The principal argument is devoted to the fact that a list of 42 complaints of a criminal nature was presented to the judge as part of the social history and that he must have been influenced by it.

Appellant cites, in support of his claim, People v. Crews, 38 Ill.2d 331, 231 N.E.2d, 451 which concerned the conduct of a hearing in aggravation and mitigation under the Criminal Code. His reliance is misplaced— he had no hearing in aggravation and mitigation. He had a dispositional hearing as provided by statute.

*572It must also be remembered that there was no objection by appellant’s lawyer. “The statute gives the juvenile corut judge a great deal of discretion regarding the conduct of a dispositional hearing.

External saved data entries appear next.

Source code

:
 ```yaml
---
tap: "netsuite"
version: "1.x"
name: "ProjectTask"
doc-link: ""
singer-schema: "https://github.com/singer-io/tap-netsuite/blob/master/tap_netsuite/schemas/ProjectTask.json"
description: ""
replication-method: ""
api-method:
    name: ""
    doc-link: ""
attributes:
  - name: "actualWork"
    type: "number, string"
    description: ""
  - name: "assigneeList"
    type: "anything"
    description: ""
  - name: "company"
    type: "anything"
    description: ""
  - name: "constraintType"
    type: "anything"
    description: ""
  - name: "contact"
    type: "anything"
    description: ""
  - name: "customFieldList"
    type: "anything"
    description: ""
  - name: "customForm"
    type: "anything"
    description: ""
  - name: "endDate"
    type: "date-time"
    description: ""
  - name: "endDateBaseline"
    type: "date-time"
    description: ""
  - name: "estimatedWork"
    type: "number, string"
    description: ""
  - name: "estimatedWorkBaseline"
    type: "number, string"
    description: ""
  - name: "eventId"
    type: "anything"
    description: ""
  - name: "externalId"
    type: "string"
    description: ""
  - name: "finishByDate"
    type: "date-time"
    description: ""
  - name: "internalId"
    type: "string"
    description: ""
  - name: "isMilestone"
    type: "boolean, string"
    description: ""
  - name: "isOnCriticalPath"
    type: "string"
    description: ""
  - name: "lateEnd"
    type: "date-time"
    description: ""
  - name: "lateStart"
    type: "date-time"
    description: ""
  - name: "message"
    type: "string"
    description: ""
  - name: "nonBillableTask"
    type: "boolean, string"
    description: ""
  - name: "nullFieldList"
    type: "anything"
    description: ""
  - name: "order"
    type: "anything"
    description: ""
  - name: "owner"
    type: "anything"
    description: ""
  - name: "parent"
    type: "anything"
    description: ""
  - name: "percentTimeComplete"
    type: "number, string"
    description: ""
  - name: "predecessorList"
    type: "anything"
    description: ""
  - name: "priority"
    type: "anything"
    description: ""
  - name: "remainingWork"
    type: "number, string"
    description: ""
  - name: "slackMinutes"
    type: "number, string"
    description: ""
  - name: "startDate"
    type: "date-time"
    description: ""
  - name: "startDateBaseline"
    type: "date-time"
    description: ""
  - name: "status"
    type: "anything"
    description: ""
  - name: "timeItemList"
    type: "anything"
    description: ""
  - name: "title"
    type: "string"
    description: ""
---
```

This is as it should be. Under the stated facts of this case, we can find no evidence that the lower court abused its discretion to any degree even approaching prejudicial, reversible error”. People v. Perry (Ill.App.2d), 270 N.E.2d 272.

The last contention of appellant is that he was denied due process of law when (a) he was incarcerated because of his parents neglect and (b) the court’s refusal to pay for a proper care facility. The first is a specious argument which has no basis in law. Richard was incarcerated because he was delinquent, was a runaway, and because guidance was impossible without confinement. In refusing to authorize placement in Brown’s School for Boys at $950.00 or more per month the court was exercising its discretion in “serving the interests of the minor, and the public”. We are unable to say that the court abused its discretion in so refusing. .

To sum up — the arguments advanced here seek to equate a juvenile delinquent’s dispositional hearing with a criminal trial. Whether they should be so equated is the real issue here. “Concern about the inapplicability of exclusionary and other rules of evidence, about the juvenile court judge’s possible awareness of the juvenile’s prior record and about the contents of the social file; * * * chooses to ignore, it seems to us, every aspect of fairness, of concern, of sympathy and of paternal attention that the juvenile court system contemplates. If the formalities of the criminal process are to be superimposed upon the juvenile court system, there is little need for its separate existence. Perhaps that ultimate disillusionment will come one day, but for the moment we are disinclined to give impetus to it.” McKeiver v. Pennsylvania, supra.

Judgment affirmed.

STOUDER, P. J., and SCOTT, J., concur.